In January 1991, not long after I started Zen training, I went to Providence Zen Center to participate in a week of Kyol Che - the annual 90-day retreat. During that week, Zen Master Wu Bong came to talk and answer questions.
A student asked him, "What is the most important thing in practice?"
Perhaps: "Save all beings from suffering!" Or "Let body and mind fall away!" Or "Cut off all thinking!"
Or any of the other impossible and impassable Zen teaching phrases.
But Zen Master Wu Bong didn't say anything of those things.
He simply responded with "try."
He then elaborated by saying the most important thing in practice is to bring "try mind" to each moment.

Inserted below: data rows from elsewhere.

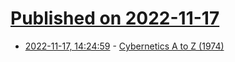 # [Published on 2022-11-17](index.md)

* [2022-11-17, 14:24:59](https://news.ycombinator.com/item?id=33639261) - [Cybernetics A to Z (1974)](https://archive.org/details/pekelis-cybernetics-a-z-mir-1974)
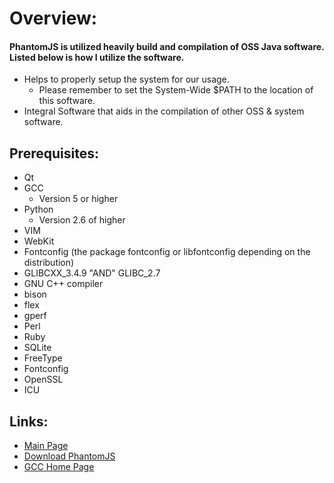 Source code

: 

# Overview:
#### PhantomJS is utilized heavily build and compilation of OSS Java software. Listed below is how I utilize the software.
- Helps to properly setup the system for our usage.
  * Please remember to set the System-Wide $PATH to the location of this software.
- Integral Software that aids in the compilation of other OSS & system software.

## Prerequisites:
- Qt
- GCC
  * Version 5 or higher
- Python
  * Version 2.6 of higher
- VIM
- WebKit
- Fontconfig (the package fontconfig or libfontconfig depending on the distribution)
- GLIBCXX_3.4.9 "AND" GLIBC_2.7
- GNU C++ compiler
- bison
- flex
- gperf
- Perl
- Ruby
- SQLite
- FreeType
- Fontconfig
- OpenSSL
- ICU

## Links:
- [Main Page](http://phantomjs.org "Main PhantomJS URL")
- [Download PhantomJS](http://phantomjs.org/download.html "PhantomJS Download URL")
- [GCC Home Page](https://gcc.gnu.org/ "GCC Main Home Page")
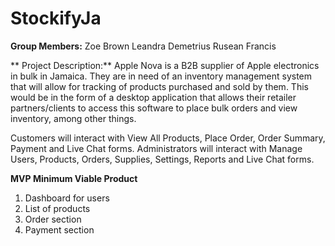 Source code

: # StockifyJa

**Group Members:**
 Zoe Brown
 Leandra Demetrius
 Rusean Francis

 ** Project Description:**
 Apple Nova is a B2B supplier of Apple electronics in bulk in Jamaica. They are in  need of an inventory management system that will allow for tracking of products purchased and sold by them. 
 This would be in the form of a desktop application that allows their retailer partners/clients to access this software to place bulk orders and view inventory, among other things.

 Customers will interact with View All Products, Place Order, Order Summary, Payment and Live Chat forms. 
 Administrators will interact with Manage Users, Products, Orders, Supplies, Settings, Reports and Live Chat forms.

**MVP Minimum Viable Product**
1.	Dashboard for users
2.	List of products
3. Order section 
4. Payment section

 
 

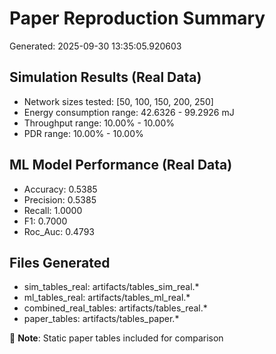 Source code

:# Paper Reproduction Summary

Generated: 2025-09-30 13:35:05.920603

## Simulation Results (Real Data)

- Network sizes tested: [50, 100, 150, 200, 250]
- Energy consumption range: 42.6326 - 99.2926 mJ
- Throughput range: 10.00% - 10.00%
- PDR range: 10.00% - 10.00%

## ML Model Performance (Real Data)

- Accuracy: 0.5385
- Precision: 0.5385
- Recall: 1.0000
- F1: 0.7000
- Roc_Auc: 0.4793

## Files Generated

- sim_tables_real: artifacts/tables_sim_real.*
- ml_tables_real: artifacts/tables_ml_real.*
- combined_real_tables: artifacts/tables_real.*
- paper_tables: artifacts/tables_paper.*

📄 **Note**: Static paper tables included for comparison
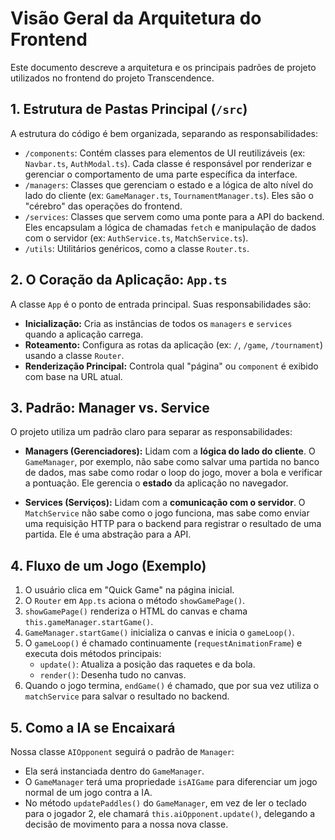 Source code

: # Visão Geral da Arquitetura do Frontend

Este documento descreve a arquitetura e os principais padrões de projeto utilizados no frontend do projeto Transcendence.

## 1. Estrutura de Pastas Principal (`/src`)

A estrutura do código é bem organizada, separando as responsabilidades:

- `/components`: Contém classes para elementos de UI reutilizáveis (ex: `Navbar.ts`, `AuthModal.ts`). Cada classe é responsável por renderizar e gerenciar o comportamento de uma parte específica da interface.
- `/managers`: Classes que gerenciam o estado e a lógica de alto nível do lado do cliente (ex: `GameManager.ts`, `TournamentManager.ts`). Eles são o "cérebro" das operações do frontend.
- `/services`: Classes que servem como uma ponte para a API do backend. Eles encapsulam a lógica de chamadas `fetch` e manipulação de dados com o servidor (ex: `AuthService.ts`, `MatchService.ts`).
- `/utils`: Utilitários genéricos, como a classe `Router.ts`.

## 2. O Coração da Aplicação: `App.ts`

A classe `App` é o ponto de entrada principal. Suas responsabilidades são:

- **Inicialização:** Cria as instâncias de todos os `managers` e `services` quando a aplicação carrega.
- **Roteamento:** Configura as rotas da aplicação (ex: `/`, `/game`, `/tournament`) usando a classe `Router`.
- **Renderização Principal:** Controla qual "página" ou `component` é exibido com base na URL atual.

## 3. Padrão: Manager vs. Service

O projeto utiliza um padrão claro para separar as responsabilidades:

- **Managers (Gerenciadores):** Lidam com a **lógica do lado do cliente**. O `GameManager`, por exemplo, não sabe como salvar uma partida no banco de dados, mas sabe como rodar o loop do jogo, mover a bola e verificar a pontuação. Ele gerencia o **estado** da aplicação no navegador.

- **Services (Serviços):** Lidam com a **comunicação com o servidor**. O `MatchService` não sabe como o jogo funciona, mas sabe como enviar uma requisição HTTP para o backend para registrar o resultado de uma partida. Ele é uma abstração para a API.

## 4. Fluxo de um Jogo (Exemplo)

1.  O usuário clica em "Quick Game" na página inicial.
2.  O `Router` em `App.ts` aciona o método `showGamePage()`.
3.  `showGamePage()` renderiza o HTML do canvas e chama `this.gameManager.startGame()`.
4.  `GameManager.startGame()` inicializa o canvas e inicia o `gameLoop()`.
5.  O `gameLoop()` é chamado continuamente (`requestAnimationFrame`) e executa dois métodos principais:
    - `update()`: Atualiza a posição das raquetes e da bola.
    - `render()`: Desenha tudo no canvas.
6.  Quando o jogo termina, `endGame()` é chamado, que por sua vez utiliza o `matchService` para salvar o resultado no backend.

## 5. Como a IA se Encaixará

Nossa classe `AIOpponent` seguirá o padrão de `Manager`:

- Ela será instanciada dentro do `GameManager`.
- O `GameManager` terá uma propriedade `isAIGame` para diferenciar um jogo normal de um jogo contra a IA.
- No método `updatePaddles()` do `GameManager`, em vez de ler o teclado para o jogador 2, ele chamará `this.aiOpponent.update()`, delegando a decisão de movimento para a nossa nova classe.
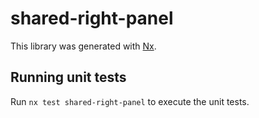 # shared-right-panel

This library was generated with [Nx](https://nx.dev).

## Running unit tests

Run `nx test shared-right-panel` to execute the unit tests.
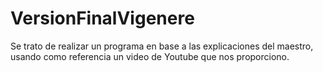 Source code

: # VersionFinalVigenere
Se trato de realizar un programa en base a las explicaciones del maestro, usando como referencia un video de Youtube que nos proporciono.
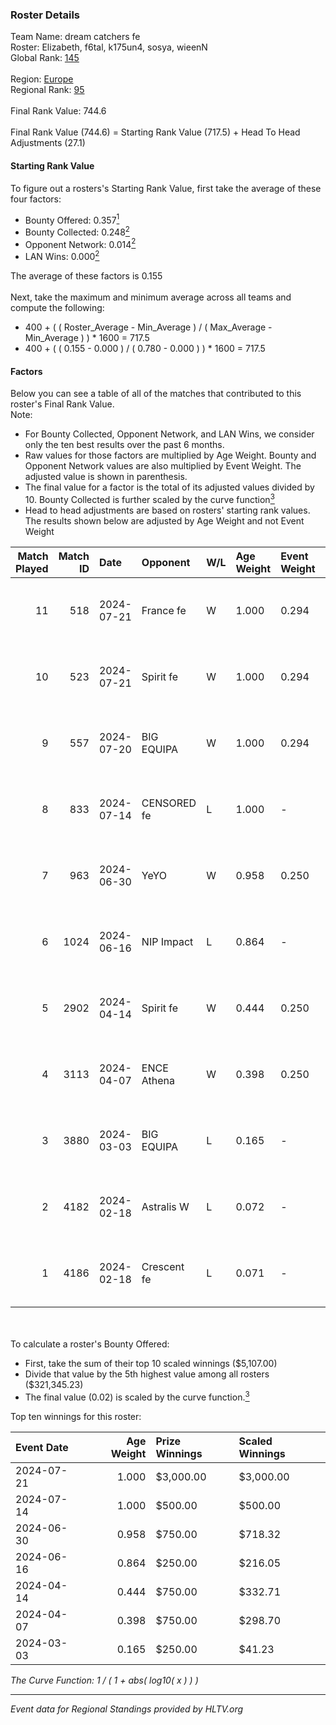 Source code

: ### Roster Details<br />
Team Name: dream catchers fe<br />
Roster: Elizabeth, f6tal, k175un4, sosya, wieenN<br />
Global Rank: [145](../standings_global.md)<br />
<br />
Region: [Europe]( ../standings_europe.md)<br />
Regional Rank: [95]( ../standings_europe.md)<br />
<br />
Final Rank Value:  744.6<br />
<br />
Final Rank Value (744.6) = Starting Rank Value (717.5) + Head To Head Adjustments (27.1)<br />

#### Starting Rank Value<br />
To figure out a rosters's Starting Rank Value, first take the average of these four factors:<br />
- Bounty Offered: 0.357[<sup>1</sup>](#table2)
- Bounty Collected: 0.248[<sup>2</sup>](#table1)
- Opponent Network: 0.014[<sup>2</sup>](#table1)
- LAN Wins: 0.000[<sup>2</sup>](#table1)

The average of these factors is 0.155<br />
<br />
Next, take the maximum and minimum average across all teams and compute the following:<br />
- 400 + ( ( Roster_Average - Min_Average ) / ( Max_Average - Min_Average ) ) * 1600 = 717.5
- 400 + ( ( 0.155 - 0.000 ) / ( 0.780 - 0.000 ) ) * 1600 = 717.5


#### Factors<br />
Below you can see a table of all of the matches that contributed to this roster's Final Rank Value.<br />
Note:<br />

- For Bounty Collected, Opponent Network, and LAN Wins, we consider only the ten best results over the past 6 months.
- Raw values for those factors are multiplied by Age Weight. Bounty and Opponent Network values are also multiplied by Event Weight. The adjusted value is shown in parenthesis.
- The final value for a factor is the total of its adjusted values divided by 10. Bounty Collected is further scaled by the curve function[<sup>3</sup>](#curveFunction)
- Head to head adjustments are based on rosters' starting rank values. The results shown below are adjusted by Age Weight and not Event Weight
<span id="table1"></span><br />


| Match Played | Match ID | Date       | Opponent    | W/L | Age Weight | Event Weight | Bounty Collected | Opponent Network | LAN Wins  | H2H Adj. | Roster                                   |
| -: | -: | :- | :- | :- | :- | :- | :- | :- | :- | -: | :- |
|           11 |      518 | 2024-07-21 | France fe   | W   | 1.000      | 0.294        | 0.006 (0.002)    | 0.117 (0.035)    | 0 (0.000) |    13.43 | Elizabeth, f6tal, k175un4, sosya, wieenN |
|           10 |      523 | 2024-07-21 | Spirit fe   | W   | 1.000      | 0.294        | 0.005 (0.001)    | 0.139 (0.041)    | 0 (0.000) |    11.64 | Elizabeth, f6tal, k175un4, sosya, wieenN |
|            9 |      557 | 2024-07-20 | BIG EQUIPA  | W   | 1.000      | 0.294        | 0.017 (0.005)    | 0.146 (0.043)    | 0 (0.000) |    18.14 | Elizabeth, f6tal, k175un4, sosya, wieenN |
|            8 |      833 | 2024-07-14 | CENSORED fe | L   | 1.000      | -            | -                | -                | -         |   -15.96 | Elizabeth, f6tal, k175un4, t4tty, wieenN |
|            7 |      963 | 2024-06-30 | YeYO        | W   | 0.958      | 0.250        | 0.001 (0.000)    | 0.000 (0.000)    | 0 (0.000) |     7.65 | Elizabeth, f6tal, k175un4, sosya, wieenN |
|            6 |     1024 | 2024-06-16 | NIP Impact  | L   | 0.864      | -            | -                | -                | -         |   -13.40 | k175un4, sosya, Stormy, unknxwn, wieenN  |
|            5 |     2902 | 2024-04-14 | Spirit fe   | W   | 0.444      | 0.250        | 0.005 (0.001)    | 0.139 (0.015)    | 0 (0.000) |     5.67 | k175un4, sosya, Stormy, trigusha, wieenN |
|            4 |     3113 | 2024-04-07 | ENCE Athena | W   | 0.398      | 0.250        | 0.002 (0.000)    | 0.034 (0.003)    | 0 (0.000) |     4.88 | k175un4, sosya, Stormy, trigusha, wieenN |
|            3 |     3880 | 2024-03-03 | BIG EQUIPA  | L   | 0.165      | -            | -                | -                | -         |    -2.20 | k175un4, sosya, Stormy, trigusha, wieenN |
|            2 |     4182 | 2024-02-18 | Astralis W  | L   | 0.072      | -            | -                | -                | -         |    -1.43 | k175un4, mikeri, sosya, Stormy, wieenN   |
|            1 |     4186 | 2024-02-18 | Crescent fe | L   | 0.071      | -            | -                | -                | -         |    -1.29 | k175un4, mikeri, sosya, Stormy, wieenN   |

<br />
<span id="table2"></span><br />
To calculate a roster's Bounty Offered:<br />

- First, take the sum of their top 10 scaled winnings ($5,107.00)
- Divide that value by the 5th highest value among all rosters ($321,345.23)
- The final value (0.02) is scaled by the curve function.[<sup>3</sup>](#curveFunction)

Top ten winnings for this roster:<br />

| Event Date | Age Weight | Prize Winnings | Scaled Winnings |
| :- | -: | :- | :- |
| 2024-07-21 |      1.000 | $3,000.00      | $3,000.00       |
| 2024-07-14 |      1.000 | $500.00        | $500.00         |
| 2024-06-30 |      0.958 | $750.00        | $718.32         |
| 2024-06-16 |      0.864 | $250.00        | $216.05         |
| 2024-04-14 |      0.444 | $750.00        | $332.71         |
| 2024-04-07 |      0.398 | $750.00        | $298.70         |
| 2024-03-03 |      0.165 | $250.00        | $41.23          |


<span id="curveFunction"></span>_The Curve Function: 1 / ( 1 + abs( log10( x ) ) )_<br />

---
_Event data for Regional Standings provided by HLTV.org_<br />
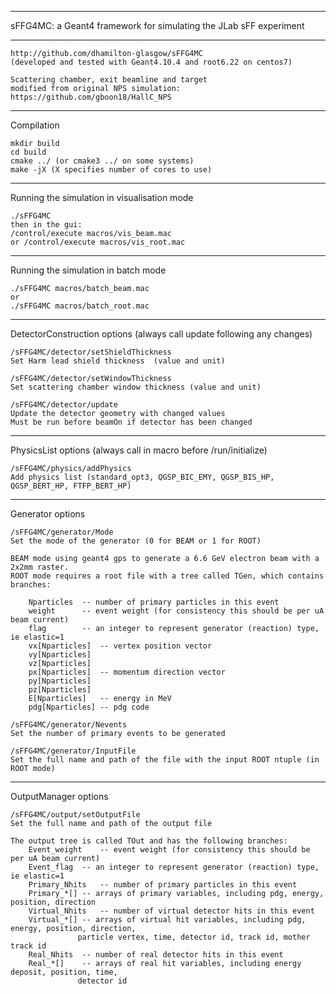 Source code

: ------------------------------------------------------------------------

 sFFG4MC: a Geant4 framework for simulating the JLab sFF experiment

------------------------------------------------------------------------

	http://github.com/dhamilton-glasgow/sFFG4MC
	(developed and tested with Geant4.10.4 and root6.22 on centos7)

	Scattering chamber, exit beamline and target 
	modified from original NPS simulation:
  	https://github.com/gboon18/HallC_NPS

------------------------------------------------------------------------
 Compilation

	mkdir build
  	cd build
  	cmake ../ (or cmake3 ../ on some systems)
  	make -jX (X specifies number of cores to use)

------------------------------------------------------------------------
 Running the simulation in visualisation mode

  	./sFFG4MC
  	then in the gui: 
	/control/execute macros/vis_beam.mac 
	or /control/execute macros/vis_root.mac 

------------------------------------------------------------------------
 Running the simulation in batch mode

  	./sFFG4MC macros/batch_beam.mac 
  	or 
  	./sFFG4MC macros/batch_root.mac 

------------------------------------------------------------------------
 DetectorConstruction options (always call update following any changes)

  	/sFFG4MC/detector/setShieldThickness  
  	Set Harm lead shield thickness  (value and unit)

  	/sFFG4MC/detector/setWindowThickness
  	Set scattering chamber window thickness (value and unit)

  	/sFFG4MC/detector/update	 
  	Update the detector geometry with changed values
  	Must be run before beamOn if detector has been changed  

------------------------------------------------------------------------
 PhysicsList options (always call in macro before /run/initialize)

  	/sFFG4MC/physics/addPhysics 
  	Add physics list (standard_opt3, QGSP_BIC_EMY, QGSP_BIS_HP, QGSP_BERT_HP, FTFP_BERT_HP)

------------------------------------------------------------------------
 Generator options 

  	/sFFG4MC/generator/Mode 
  	Set the mode of the generator (0 for BEAM or 1 for ROOT)

  	BEAM mode using geant4 gps to generate a 6.6 GeV electron beam with a 2x2mm raster.
  	ROOT mode requires a root file with a tree called TGen, which contains branches:

		Nparticles	-- number of primary particles in this event
  		weight		-- event weight (for consistency this should be per uA beam current)
		flag		-- an integer to represent generator (reaction) type, ie elastic=1
		vx[Nparticles]	-- vertex position vector
		vy[Nparticles]
		vz[Nparticles]
		px[Nparticles]	-- momentum direction vector
		py[Nparticles]
		pz[Nparticles]
		E[Nparticles]	-- energy in MeV
		pdg[Nparticles]	-- pdg code

	/sFFG4MC/generator/Nevents
	Set the number of primary events to be generated

  	/sFFG4MC/generator/InputFile
  	Set the full name and path of the file with the input ROOT ntuple (in ROOT mode)  

------------------------------------------------------------------------
 OutputManager options 

  	/sFFG4MC/output/setOutputFile
  	Set the full name and path of the output file

  	The output tree is called TOut and has the following branches:
		Event_weight	-- event weight (for consistency this should be per uA beam current)
		Event_flag	-- an integer to represent generator (reaction) type, ie elastic=1
		Primary_Nhits	-- number of primary particles in this event
		Primary_*[]	-- arrays of primary variables, including pdg, energy, position, direction
		Virtual_Nhits	-- number of virtual detector hits in this event
		Virtual_*[]	-- arrays of virtual hit variables, including pdg, energy, position, direction,
				   particle vertex, time, detector id, track id, mother track id
		Real_Nhits	-- number of real detector hits in this event
		Real_*[]	-- arrays of real hit variables, including energy deposit, position, time,
				   detector id


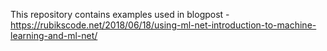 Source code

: This repository contains examples used in blogpost - https://rubikscode.net/2018/06/18/using-ml-net-introduction-to-machine-learning-and-ml-net/

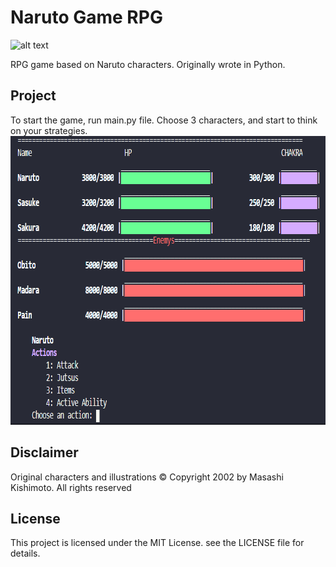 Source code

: # Naruto Game RPG
![alt text](https://media.giphy.com/media/xVxio2tNLAM5q/giphy.gif)

 RPG game based on Naruto characters. Originally wrote in Python.

## Project
To start the game, run main.py file. Choose 3 characters, and start to think on your strategies.
<img alt="naruto rpg" title="naruto-rpg" src="github/example.png" width="796px" height="462px"/>

## Disclaimer
Original characters and illustrations © Copyright 2002 by Masashi Kishimoto. All rights reserved

## License
This project is licensed under the MIT License. 
see the LICENSE file for details.
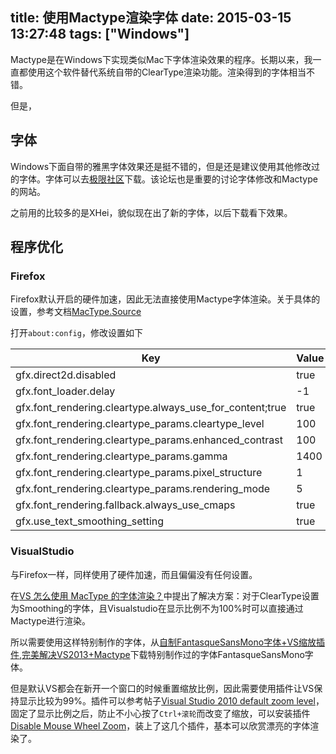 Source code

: title: 使用Mactype渲染字体
date: 2015-03-15 13:27:48
tags: ["Windows"]
---

Mactype是在Windows下实现类似Mac下字体渲染效果的程序。长期以来，我一直都使用这个软件替代系统自带的ClearType渲染功能。渲染得到的字体相当不错。

但是，


## 字体

Windows下面自带的雅黑字体效果还是挺不错的，但是还是建议使用其他修改过的字体。字体可以去[极限社区](http://bbs.themex.net/forumdisplay.php?f=90)下载。该论坛也是重要的讨论字体修改和Mactype的网站。

之前用的比较多的是XHei，貌似现在出了新的字体，以后下载看下效果。

## 程序优化

### Firefox

Firefox默认开启的硬件加速，因此无法直接使用Mactype字体渲染。关于具体的设置，参考文档[MacType.Source](https://github.com/renkun-ken/MacType.Source)

打开`about:config`，修改设置如下

| Key                                                      | Value |
|----------------------------------------------------------|-------|
| gfx.direct2d.disabled                                    | true  |
| gfx.font_loader.delay                                    | -1    |
| gfx.font_rendering.cleartype.always_use_for_content;true | true  |
| gfx.font_rendering.cleartype_params.cleartype_level      | 100   |
| gfx.font_rendering.cleartype_params.enhanced_contrast    | 100   |
| gfx.font_rendering.cleartype_params.gamma                | 1400  |
| gfx.font_rendering.cleartype_params.pixel_structure      | 1     |
| gfx.font_rendering.cleartype_params.rendering_mode       | 5     |
| gfx.font_rendering.fallback.always_use_cmaps             | true  |
| gfx.use_text_smoothing_setting                           | true  |

### VisualStudio

与Firefox一样，同样使用了硬件加速，而且偏偏没有任何设置。

在[VS 怎么使用 MacType 的字体渲染？](http://www.zhihu.com/question/24251313)中提出了解决方案：对于ClearType设置为Smoothing的字体，且Visualstudio在显示比例不为100%时可以直接通过Mactype进行渲染。

所以需要使用这样特别制作的字体，从[自制FantasqueSansMono字体+VS缩放插件,完美解决VS2013+Mactype](http://tieba.baidu.com/p/3366845989)下载特别制作过的字体FantasqueSansMono字体。

但是默认VS都会在新开一个窗口的时候重置缩放比例，因此需要使用插件让VS保持显示比较为99%。插件可以参考帖子[Visual Studio 2010 default zoom level](https://stackoverflow.com/questions/4771750/visual-studio-2010-default-zoom-level)，固定了显示比例之后，防止不小心按了`Ctrl+滚轮`而改变了缩放，可以安装插件[Disable Mouse Wheel Zoom](https://visualstudiogallery.msdn.microsoft.com/d088791c-150a-4834-8f28-462696a82bb8)，装上了这几个插件，基本可以欣赏漂亮的字体渲染了。
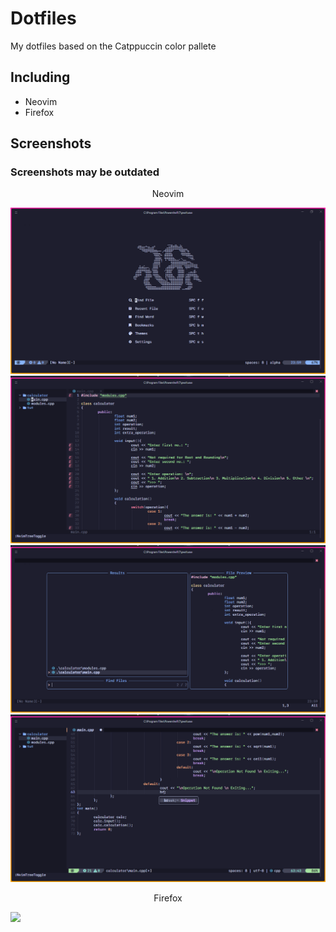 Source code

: # Dotfiles
My dotfiles based on the Catppuccin color pallete

## Including
- Neovim
- Firefox

## Screenshots
### Screenshots may be outdated
<p align = center>Neovim</p>
<img src = "https://github.com/tpncoder/dotfiles/blob/main/assets/Hyper_xv2OOrdGXn.png">
<br>
<img src = "https://github.com/tpncoder/dotfiles/blob/main/assets/Hyper_mBk3STuXzS.png">
<br>
<img src = "https://github.com/tpncoder/dotfiles/blob/main/assets/Hyper_NS9SNgnDDh.png">
<br>
<img src = "https://github.com/tpncoder/dotfiles/blob/main/assets/Hyper_M7WB9qIsUg.png">
<br>

<p align = center>Firefox</p>
<img src = "https://github.com/tpncoder/dotfiles/blob/windows/main/firefox_wJcJf4A5Yc.png">

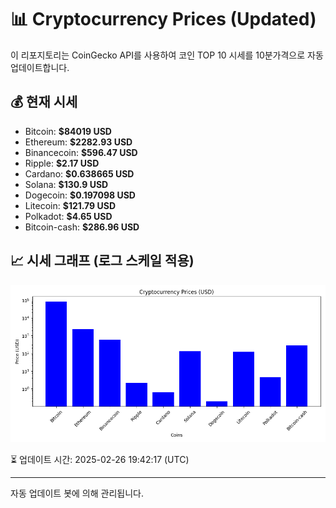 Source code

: 
# 📊 Cryptocurrency Prices (Updated)

이 리포지토리는 CoinGecko API를 사용하여 코인 TOP 10 시세를 10분가격으로 자동 업데이트합니다.

## 💰 현재 시세
- Bitcoin: **$84019 USD**
- Ethereum: **$2282.93 USD**
- Binancecoin: **$596.47 USD**
- Ripple: **$2.17 USD**
- Cardano: **$0.638665 USD**
- Solana: **$130.9 USD**
- Dogecoin: **$0.197098 USD**
- Litecoin: **$121.79 USD**
- Polkadot: **$4.65 USD**
- Bitcoin-cash: **$286.96 USD**

## 📈 시세 그래프 (로그 스케일 적용)
![Crypto Prices](crypto_prices.png)

⏳ 업데이트 시간: 2025-02-26 19:42:17 (UTC)

---
자동 업데이트 봇에 의해 관리됩니다.
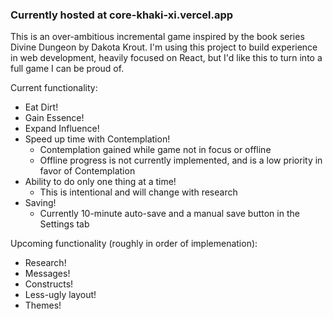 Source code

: ### Currently hosted at core-khaki-xi.vercel.app

This is an over-ambitious incremental game inspired by the book series Divine Dungeon by Dakota Krout.
I'm using this project to build experience in web development, heavily focused on React,
but I'd like this to turn into a full game I can be proud of.

Current functionality:
* Eat Dirt!
* Gain Essence!
* Expand Influence!
* Speed up time with Contemplation!
  * Contemplation gained while game not in focus or offline
  * Offline progress is not currently implemented, and is a low priority in favor of Contemplation
* Ability to do only one thing at a time!
  * This is intentional and will change with research
* Saving!
  * Currently 10-minute auto-save and a manual save button in the Settings tab

Upcoming functionality (roughly in order of implemenation):
* Research!
* Messages!
* Constructs!
* Less-ugly layout!
* Themes!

If we bring that mind, then our practice - and our life - will take care of itself.
This teaching has stayed with me for many years, serving as a needed correction to my tendency to want something from practice.
The "want" can be for enlightenment, a cessation of thinking, or simply for some relief.
But, as Chogyam Trungpa Rinpoche so clearly taught, the desire to get something from meditation is . . . just a desire. Hence, spiritual materialism.
When we bring "try mind" to our practice, then we can sit with any state that appears.
Clear mind - no problem, just try!
Confused mind - no problem, just try!
Gaining mind - no problem, just try!
Zen Master Seung Sahn would finish each of his letters with the words, "Try, try, try, ten thousand years, non-stop." That's the true spirit of practice.